EX-3.1 2 v463567_ex3-1.htm EXHIBIT 3.1

Exhibit 3.1

 

AMENDED AND RESTATED

Certificate of Incorporation

of

JOY GLOBAL INC.

 

ARTICLE I

 

The name of the corporation is Joy Global Inc. (the “Corporation”).

 

ARTICLE II

 

The address of the Corporation’s registered office in the State of Delaware is c/o The Corporation Trust Corporation, 1209 Orange Street, Wilmington, New Castle County, Delaware 19801. The name of the Corporation’s registered agent at such address is The Corporation Trust Corporation.

 

ARTICLE III

 

The purpose of the Corporation is to engage in any lawful act or activity for which corporations may be organized under the General Corporation Law of the State of Delaware (the “DGCL”).

 

ARTICLE IV

 

1.         Common Stock.
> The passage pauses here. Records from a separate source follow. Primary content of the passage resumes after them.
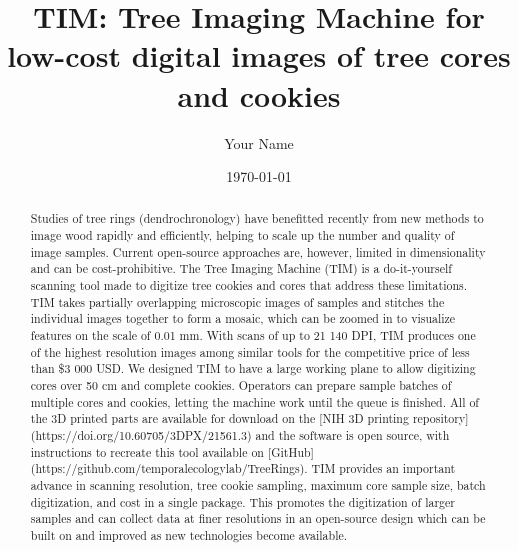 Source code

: \documentclass[a4paper,12pt]{article}
\title{TIM: Tree Imaging Machine for low-cost digital images of tree cores and cookies}
\author{Your Name}
\date{\today}
\begin{document}
\maketitle


\begin{abstract} 
Studies of tree rings (dendrochronology) have benefitted recently from new methods to image wood rapidly and efficiently, helping to scale up the number and quality of image samples. Current open-source approaches are, however, limited in dimensionality and can be cost-prohibitive. The Tree Imaging Machine (TIM) is a do-it-yourself scanning tool made to digitize tree cookies and cores that address these limitations. TIM takes partially overlapping microscopic images of samples and stitches the individual images together to form 
a mosaic, which can be zoomed in to visualize features on the scale of 0.01 mm. With scans of up to 21 140 DPI, TIM produces one of the highest resolution images among similar tools for the competitive price of less than \$3 000 USD.
We designed TIM to have a large working plane to allow digitizing cores over 50 cm and complete cookies. Operators can prepare sample batches of multiple cores and cookies, letting the machine work until the queue is finished.
All of the 3D printed parts are available for download on the [NIH 3D printing repository](https://doi.org/10.60705/3DPX/21561.3) and the software is 
open source, with instructions to recreate this tool available on [GitHub](https://github.com/temporalecologylab/TreeRings). TIM provides an important advance in scanning resolution, tree cookie sampling, maximum core sample size, batch digitization, and cost in a single package. This promotes the digitization of larger samples and can collect data at finer resolutions in an open-source design which can be built on and improved as new technologies become available. %
\end{abstract}
\end{document}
The total number of shares of all classes of stock which the Corporation shall have authority to issue is 5,000 shares of Common Stock, par value $1.00 per share (the “Common Stock”). All shares of Common Stock will be identical and will entitle the holders thereof to the same rights and privileges.

 

2.         Voting Rights. The holders of Common Stock will be entitled to one vote per share on all matters to be voted on by the Corporation’s stockholders, except as otherwise required by law. There shall be no cumulative voting.

 

3.          Liquidation Rights. In the event of any liquidation, dissolution or winding up of the Corporation, whether voluntary or involuntary, the holders of the Common Stock shall be entitled to share, ratably according to the number of shares of Common Stock held by them, in the remaining assets of the Corporation available for distribution to its stockholders.

 

ARTICLE V

 

To the fullest extent permitted by DGCL as the same now exists or may hereafter be amended, a director of the Corporation shall not be liable to the Corporation or its stockholders for monetary damages for breach of fiduciary duties as a director. Any repeal or modification of this Article Fifth shall not adversely affect any right or protection of a director existing at the time of such repeal or modification.

 

   

 

 

ARTICLE VI

 

The Board of Directors, acting by majority vote, is expressly authorized to adopt, amend or repeal the bylaws of the Corporation.

 

ARTICLE VII

 

The Corporation reserves the right to amend, alter, change or repeal any provision contained in this Certificate of Incorporation, in the manner now or hereafter prescribed by statute, and all rights conferred upon stockholders herein are subject to this reservation.